— Assignment —
Go through the data below. List every line that holds the word "text".

══ Records for this exercise ══

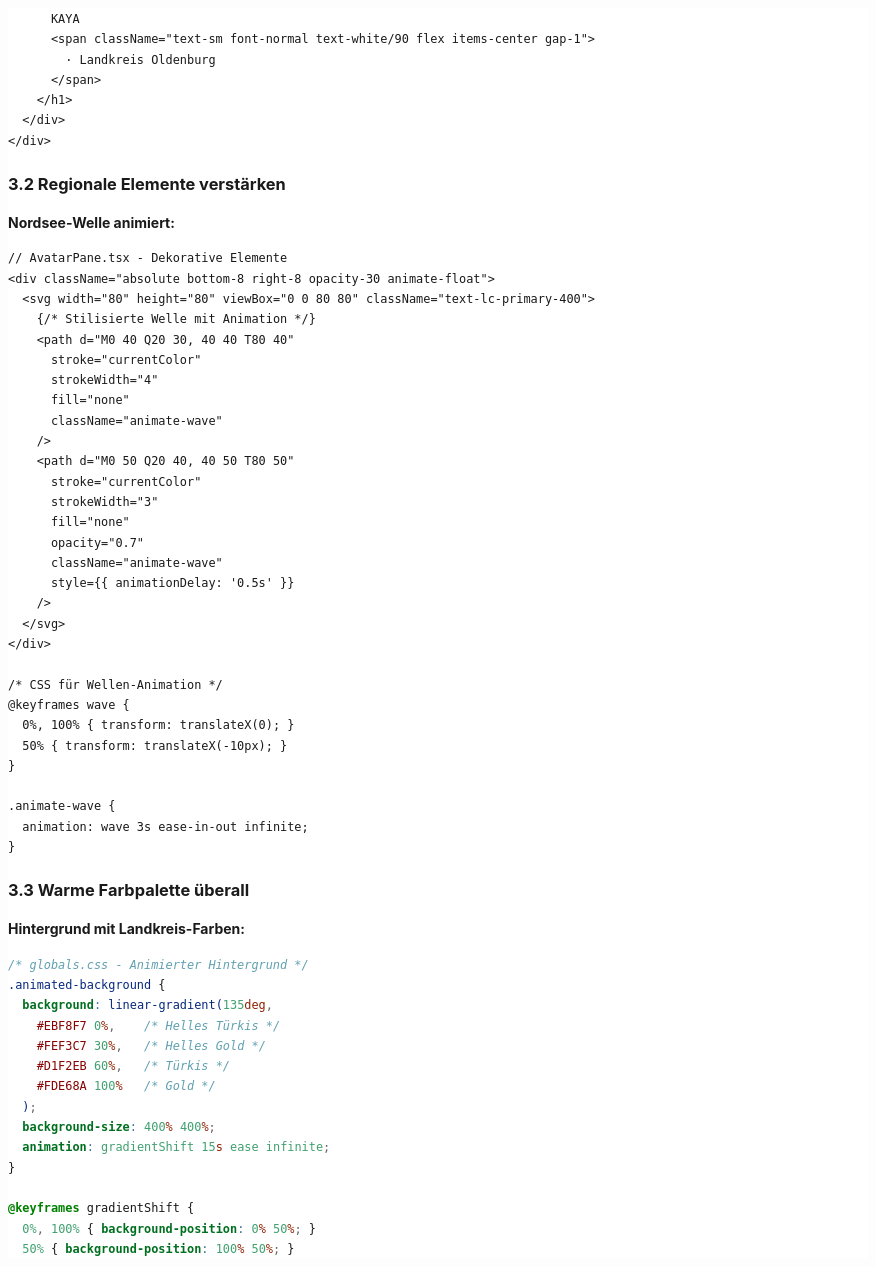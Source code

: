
 ```tsx
      KAYA 
      <span className="text-sm font-normal text-white/90 flex items-center gap-1">
        · Landkreis Oldenburg
      </span>
    </h1>
  </div>
</div>
```

### 3.2 Regionale Elemente verstärken

**Nordsee-Welle animiert:**
```tsx
// AvatarPane.tsx - Dekorative Elemente
<div className="absolute bottom-8 right-8 opacity-30 animate-float">
  <svg width="80" height="80" viewBox="0 0 80 80" className="text-lc-primary-400">
    {/* Stilisierte Welle mit Animation */}
    <path d="M0 40 Q20 30, 40 40 T80 40" 
      stroke="currentColor" 
      strokeWidth="4" 
      fill="none"
      className="animate-wave"
    />
    <path d="M0 50 Q20 40, 40 50 T80 50" 
      stroke="currentColor" 
      strokeWidth="3" 
      fill="none" 
      opacity="0.7"
      className="animate-wave"
      style={{ animationDelay: '0.5s' }}
    />
  </svg>
</div>

/* CSS für Wellen-Animation */
@keyframes wave {
  0%, 100% { transform: translateX(0); }
  50% { transform: translateX(-10px); }
}

.animate-wave {
  animation: wave 3s ease-in-out infinite;
}
```

### 3.3 Warme Farbpalette überall

**Hintergrund mit Landkreis-Farben:**
```css
/* globals.css - Animierter Hintergrund */
.animated-background {
  background: linear-gradient(135deg, 
    #EBF8F7 0%,    /* Helles Türkis */
    #FEF3C7 30%,   /* Helles Gold */
    #D1F2EB 60%,   /* Türkis */
    #FDE68A 100%   /* Gold */
  );
  background-size: 400% 400%;
  animation: gradientShift 15s ease infinite;
}

@keyframes gradientShift {
  0%, 100% { background-position: 0% 50%; }
  50% { background-position: 100% 50%; }
```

═══

— Response area —
      <span className="text-sm font-normal text-white/90 flex items-center gap-1">
  <svg width="80" height="80" viewBox="0 0 80 80" className="text-lc-primary-400">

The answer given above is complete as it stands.